INSTRUCTIONS TO FOLLOW:
When you reach the line that contains "integer, how many" in the data below, start reproducing lines exactly, and stop after the line that contains "Hybrid EOS thermal".
+---+
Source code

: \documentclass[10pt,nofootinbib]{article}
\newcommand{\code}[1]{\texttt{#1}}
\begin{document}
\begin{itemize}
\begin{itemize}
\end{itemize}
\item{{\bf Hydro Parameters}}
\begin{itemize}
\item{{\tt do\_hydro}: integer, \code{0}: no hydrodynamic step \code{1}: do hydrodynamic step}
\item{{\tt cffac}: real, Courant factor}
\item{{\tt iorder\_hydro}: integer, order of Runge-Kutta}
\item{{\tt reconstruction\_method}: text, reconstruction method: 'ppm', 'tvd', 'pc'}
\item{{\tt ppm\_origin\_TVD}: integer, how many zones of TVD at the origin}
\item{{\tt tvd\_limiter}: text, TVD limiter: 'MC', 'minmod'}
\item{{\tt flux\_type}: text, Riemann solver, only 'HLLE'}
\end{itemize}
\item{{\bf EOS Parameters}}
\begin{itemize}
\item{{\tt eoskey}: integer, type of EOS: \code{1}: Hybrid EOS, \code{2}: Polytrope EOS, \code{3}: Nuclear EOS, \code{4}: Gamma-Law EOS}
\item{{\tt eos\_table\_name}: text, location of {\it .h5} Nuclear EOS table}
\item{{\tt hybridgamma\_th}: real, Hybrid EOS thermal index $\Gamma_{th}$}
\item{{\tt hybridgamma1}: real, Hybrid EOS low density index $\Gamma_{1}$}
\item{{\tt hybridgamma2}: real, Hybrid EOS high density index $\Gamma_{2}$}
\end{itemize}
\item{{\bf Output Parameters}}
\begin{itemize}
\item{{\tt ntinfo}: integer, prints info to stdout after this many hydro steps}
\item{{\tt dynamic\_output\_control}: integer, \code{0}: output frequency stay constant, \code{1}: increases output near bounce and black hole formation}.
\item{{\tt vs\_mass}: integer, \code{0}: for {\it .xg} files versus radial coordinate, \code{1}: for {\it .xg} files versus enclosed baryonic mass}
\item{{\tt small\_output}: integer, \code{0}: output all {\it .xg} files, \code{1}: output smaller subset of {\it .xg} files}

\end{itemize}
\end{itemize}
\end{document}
+---+
SOLUTION FOR THIS TASK:
\item{{\tt ppm\_origin\_TVD}: integer, how many zones of TVD at the origin}
\item{{\tt tvd\_limiter}: text, TVD limiter: 'MC', 'minmod'}
\item{{\tt flux\_type}: text, Riemann solver, only 'HLLE'}
\end{itemize}
\item{{\bf EOS Parameters}}
\begin{itemize}
\item{{\tt eoskey}: integer, type of EOS: \code{1}: Hybrid EOS, \code{2}: Polytrope EOS, \code{3}: Nuclear EOS, \code{4}: Gamma-Law EOS}
\item{{\tt eos\_table\_name}: text, location of {\it .h5} Nuclear EOS table}
\item{{\tt hybridgamma\_th}: real, Hybrid EOS thermal index $\Gamma_{th}$}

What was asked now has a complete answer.